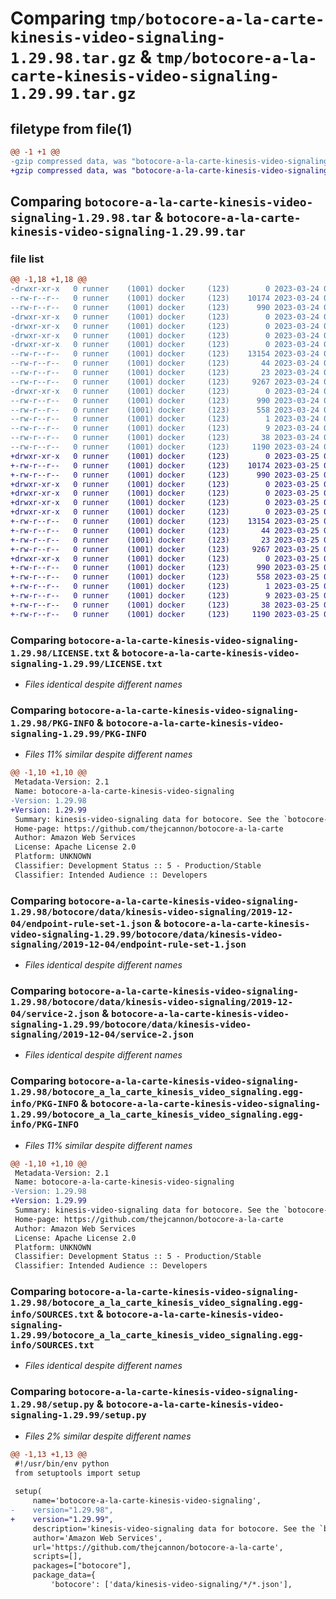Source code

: # Comparing `tmp/botocore-a-la-carte-kinesis-video-signaling-1.29.98.tar.gz` & `tmp/botocore-a-la-carte-kinesis-video-signaling-1.29.99.tar.gz`

## filetype from file(1)

```diff
@@ -1 +1 @@
-gzip compressed data, was "botocore-a-la-carte-kinesis-video-signaling-1.29.98.tar", last modified: Fri Mar 24 01:24:25 2023, max compression
+gzip compressed data, was "botocore-a-la-carte-kinesis-video-signaling-1.29.99.tar", last modified: Sat Mar 25 01:22:49 2023, max compression
```

## Comparing `botocore-a-la-carte-kinesis-video-signaling-1.29.98.tar` & `botocore-a-la-carte-kinesis-video-signaling-1.29.99.tar`

### file list

```diff
@@ -1,18 +1,18 @@
-drwxr-xr-x   0 runner    (1001) docker     (123)        0 2023-03-24 01:24:25.866005 botocore-a-la-carte-kinesis-video-signaling-1.29.98/
--rw-r--r--   0 runner    (1001) docker     (123)    10174 2023-03-24 01:24:25.000000 botocore-a-la-carte-kinesis-video-signaling-1.29.98/LICENSE.txt
--rw-r--r--   0 runner    (1001) docker     (123)      990 2023-03-24 01:24:25.866005 botocore-a-la-carte-kinesis-video-signaling-1.29.98/PKG-INFO
-drwxr-xr-x   0 runner    (1001) docker     (123)        0 2023-03-24 01:24:25.866005 botocore-a-la-carte-kinesis-video-signaling-1.29.98/botocore/
-drwxr-xr-x   0 runner    (1001) docker     (123)        0 2023-03-24 01:24:25.866005 botocore-a-la-carte-kinesis-video-signaling-1.29.98/botocore/data/
-drwxr-xr-x   0 runner    (1001) docker     (123)        0 2023-03-24 01:24:25.866005 botocore-a-la-carte-kinesis-video-signaling-1.29.98/botocore/data/kinesis-video-signaling/
-drwxr-xr-x   0 runner    (1001) docker     (123)        0 2023-03-24 01:24:25.866005 botocore-a-la-carte-kinesis-video-signaling-1.29.98/botocore/data/kinesis-video-signaling/2019-12-04/
--rw-r--r--   0 runner    (1001) docker     (123)    13154 2023-03-24 01:23:57.000000 botocore-a-la-carte-kinesis-video-signaling-1.29.98/botocore/data/kinesis-video-signaling/2019-12-04/endpoint-rule-set-1.json
--rw-r--r--   0 runner    (1001) docker     (123)       44 2023-03-24 01:23:57.000000 botocore-a-la-carte-kinesis-video-signaling-1.29.98/botocore/data/kinesis-video-signaling/2019-12-04/examples-1.json
--rw-r--r--   0 runner    (1001) docker     (123)       23 2023-03-24 01:23:57.000000 botocore-a-la-carte-kinesis-video-signaling-1.29.98/botocore/data/kinesis-video-signaling/2019-12-04/paginators-1.json
--rw-r--r--   0 runner    (1001) docker     (123)     9267 2023-03-24 01:23:57.000000 botocore-a-la-carte-kinesis-video-signaling-1.29.98/botocore/data/kinesis-video-signaling/2019-12-04/service-2.json
-drwxr-xr-x   0 runner    (1001) docker     (123)        0 2023-03-24 01:24:25.866005 botocore-a-la-carte-kinesis-video-signaling-1.29.98/botocore_a_la_carte_kinesis_video_signaling.egg-info/
--rw-r--r--   0 runner    (1001) docker     (123)      990 2023-03-24 01:24:25.000000 botocore-a-la-carte-kinesis-video-signaling-1.29.98/botocore_a_la_carte_kinesis_video_signaling.egg-info/PKG-INFO
--rw-r--r--   0 runner    (1001) docker     (123)      558 2023-03-24 01:24:25.000000 botocore-a-la-carte-kinesis-video-signaling-1.29.98/botocore_a_la_carte_kinesis_video_signaling.egg-info/SOURCES.txt
--rw-r--r--   0 runner    (1001) docker     (123)        1 2023-03-24 01:24:25.000000 botocore-a-la-carte-kinesis-video-signaling-1.29.98/botocore_a_la_carte_kinesis_video_signaling.egg-info/dependency_links.txt
--rw-r--r--   0 runner    (1001) docker     (123)        9 2023-03-24 01:24:25.000000 botocore-a-la-carte-kinesis-video-signaling-1.29.98/botocore_a_la_carte_kinesis_video_signaling.egg-info/top_level.txt
--rw-r--r--   0 runner    (1001) docker     (123)       38 2023-03-24 01:24:25.866005 botocore-a-la-carte-kinesis-video-signaling-1.29.98/setup.cfg
--rw-r--r--   0 runner    (1001) docker     (123)     1190 2023-03-24 01:24:25.000000 botocore-a-la-carte-kinesis-video-signaling-1.29.98/setup.py
+drwxr-xr-x   0 runner    (1001) docker     (123)        0 2023-03-25 01:22:49.695963 botocore-a-la-carte-kinesis-video-signaling-1.29.99/
+-rw-r--r--   0 runner    (1001) docker     (123)    10174 2023-03-25 01:22:49.000000 botocore-a-la-carte-kinesis-video-signaling-1.29.99/LICENSE.txt
+-rw-r--r--   0 runner    (1001) docker     (123)      990 2023-03-25 01:22:49.695963 botocore-a-la-carte-kinesis-video-signaling-1.29.99/PKG-INFO
+drwxr-xr-x   0 runner    (1001) docker     (123)        0 2023-03-25 01:22:49.691963 botocore-a-la-carte-kinesis-video-signaling-1.29.99/botocore/
+drwxr-xr-x   0 runner    (1001) docker     (123)        0 2023-03-25 01:22:49.691963 botocore-a-la-carte-kinesis-video-signaling-1.29.99/botocore/data/
+drwxr-xr-x   0 runner    (1001) docker     (123)        0 2023-03-25 01:22:49.691963 botocore-a-la-carte-kinesis-video-signaling-1.29.99/botocore/data/kinesis-video-signaling/
+drwxr-xr-x   0 runner    (1001) docker     (123)        0 2023-03-25 01:22:49.695963 botocore-a-la-carte-kinesis-video-signaling-1.29.99/botocore/data/kinesis-video-signaling/2019-12-04/
+-rw-r--r--   0 runner    (1001) docker     (123)    13154 2023-03-25 01:22:12.000000 botocore-a-la-carte-kinesis-video-signaling-1.29.99/botocore/data/kinesis-video-signaling/2019-12-04/endpoint-rule-set-1.json
+-rw-r--r--   0 runner    (1001) docker     (123)       44 2023-03-25 01:22:12.000000 botocore-a-la-carte-kinesis-video-signaling-1.29.99/botocore/data/kinesis-video-signaling/2019-12-04/examples-1.json
+-rw-r--r--   0 runner    (1001) docker     (123)       23 2023-03-25 01:22:12.000000 botocore-a-la-carte-kinesis-video-signaling-1.29.99/botocore/data/kinesis-video-signaling/2019-12-04/paginators-1.json
+-rw-r--r--   0 runner    (1001) docker     (123)     9267 2023-03-25 01:22:12.000000 botocore-a-la-carte-kinesis-video-signaling-1.29.99/botocore/data/kinesis-video-signaling/2019-12-04/service-2.json
+drwxr-xr-x   0 runner    (1001) docker     (123)        0 2023-03-25 01:22:49.695963 botocore-a-la-carte-kinesis-video-signaling-1.29.99/botocore_a_la_carte_kinesis_video_signaling.egg-info/
+-rw-r--r--   0 runner    (1001) docker     (123)      990 2023-03-25 01:22:49.000000 botocore-a-la-carte-kinesis-video-signaling-1.29.99/botocore_a_la_carte_kinesis_video_signaling.egg-info/PKG-INFO
+-rw-r--r--   0 runner    (1001) docker     (123)      558 2023-03-25 01:22:49.000000 botocore-a-la-carte-kinesis-video-signaling-1.29.99/botocore_a_la_carte_kinesis_video_signaling.egg-info/SOURCES.txt
+-rw-r--r--   0 runner    (1001) docker     (123)        1 2023-03-25 01:22:49.000000 botocore-a-la-carte-kinesis-video-signaling-1.29.99/botocore_a_la_carte_kinesis_video_signaling.egg-info/dependency_links.txt
+-rw-r--r--   0 runner    (1001) docker     (123)        9 2023-03-25 01:22:49.000000 botocore-a-la-carte-kinesis-video-signaling-1.29.99/botocore_a_la_carte_kinesis_video_signaling.egg-info/top_level.txt
+-rw-r--r--   0 runner    (1001) docker     (123)       38 2023-03-25 01:22:49.695963 botocore-a-la-carte-kinesis-video-signaling-1.29.99/setup.cfg
+-rw-r--r--   0 runner    (1001) docker     (123)     1190 2023-03-25 01:22:49.000000 botocore-a-la-carte-kinesis-video-signaling-1.29.99/setup.py
```

### Comparing `botocore-a-la-carte-kinesis-video-signaling-1.29.98/LICENSE.txt` & `botocore-a-la-carte-kinesis-video-signaling-1.29.99/LICENSE.txt`

 * *Files identical despite different names*

### Comparing `botocore-a-la-carte-kinesis-video-signaling-1.29.98/PKG-INFO` & `botocore-a-la-carte-kinesis-video-signaling-1.29.99/PKG-INFO`

 * *Files 11% similar despite different names*

```diff
@@ -1,10 +1,10 @@
 Metadata-Version: 2.1
 Name: botocore-a-la-carte-kinesis-video-signaling
-Version: 1.29.98
+Version: 1.29.99
 Summary: kinesis-video-signaling data for botocore. See the `botocore-a-la-carte` package for more info.
 Home-page: https://github.com/thejcannon/botocore-a-la-carte
 Author: Amazon Web Services
 License: Apache License 2.0
 Platform: UNKNOWN
 Classifier: Development Status :: 5 - Production/Stable
 Classifier: Intended Audience :: Developers
```

### Comparing `botocore-a-la-carte-kinesis-video-signaling-1.29.98/botocore/data/kinesis-video-signaling/2019-12-04/endpoint-rule-set-1.json` & `botocore-a-la-carte-kinesis-video-signaling-1.29.99/botocore/data/kinesis-video-signaling/2019-12-04/endpoint-rule-set-1.json`

 * *Files identical despite different names*

### Comparing `botocore-a-la-carte-kinesis-video-signaling-1.29.98/botocore/data/kinesis-video-signaling/2019-12-04/service-2.json` & `botocore-a-la-carte-kinesis-video-signaling-1.29.99/botocore/data/kinesis-video-signaling/2019-12-04/service-2.json`

 * *Files identical despite different names*

### Comparing `botocore-a-la-carte-kinesis-video-signaling-1.29.98/botocore_a_la_carte_kinesis_video_signaling.egg-info/PKG-INFO` & `botocore-a-la-carte-kinesis-video-signaling-1.29.99/botocore_a_la_carte_kinesis_video_signaling.egg-info/PKG-INFO`

 * *Files 11% similar despite different names*

```diff
@@ -1,10 +1,10 @@
 Metadata-Version: 2.1
 Name: botocore-a-la-carte-kinesis-video-signaling
-Version: 1.29.98
+Version: 1.29.99
 Summary: kinesis-video-signaling data for botocore. See the `botocore-a-la-carte` package for more info.
 Home-page: https://github.com/thejcannon/botocore-a-la-carte
 Author: Amazon Web Services
 License: Apache License 2.0
 Platform: UNKNOWN
 Classifier: Development Status :: 5 - Production/Stable
 Classifier: Intended Audience :: Developers
```

### Comparing `botocore-a-la-carte-kinesis-video-signaling-1.29.98/botocore_a_la_carte_kinesis_video_signaling.egg-info/SOURCES.txt` & `botocore-a-la-carte-kinesis-video-signaling-1.29.99/botocore_a_la_carte_kinesis_video_signaling.egg-info/SOURCES.txt`

 * *Files identical despite different names*

### Comparing `botocore-a-la-carte-kinesis-video-signaling-1.29.98/setup.py` & `botocore-a-la-carte-kinesis-video-signaling-1.29.99/setup.py`

 * *Files 2% similar despite different names*

```diff
@@ -1,13 +1,13 @@
 #!/usr/bin/env python
 from setuptools import setup
 
 setup(
     name='botocore-a-la-carte-kinesis-video-signaling',
-    version="1.29.98",
+    version="1.29.99",
     description='kinesis-video-signaling data for botocore. See the `botocore-a-la-carte` package for more info.',
     author='Amazon Web Services',
     url='https://github.com/thejcannon/botocore-a-la-carte',
     scripts=[],
     packages=["botocore"],
     package_data={
         'botocore': ['data/kinesis-video-signaling/*/*.json'],
```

=======

**What you should do:** Every line from the one containing "2% similar despite different names*" to the end of the entries must be set down exactly, with none omitted and none added.

**Answer section:**
 * *Files 2% similar despite different names*

```diff
@@ -1,13 +1,13 @@
 #!/usr/bin/env python
 from setuptools import setup
 
 setup(
     name='botocore-a-la-carte-kinesis-video-signaling',
-    version="1.29.98",
+    version="1.29.99",
     description='kinesis-video-signaling data for botocore. See the `botocore-a-la-carte` package for more info.',
     author='Amazon Web Services',
     url='https://github.com/thejcannon/botocore-a-la-carte',
     scripts=[],
     packages=["botocore"],
     package_data={
         'botocore': ['data/kinesis-video-signaling/*/*.json'],
```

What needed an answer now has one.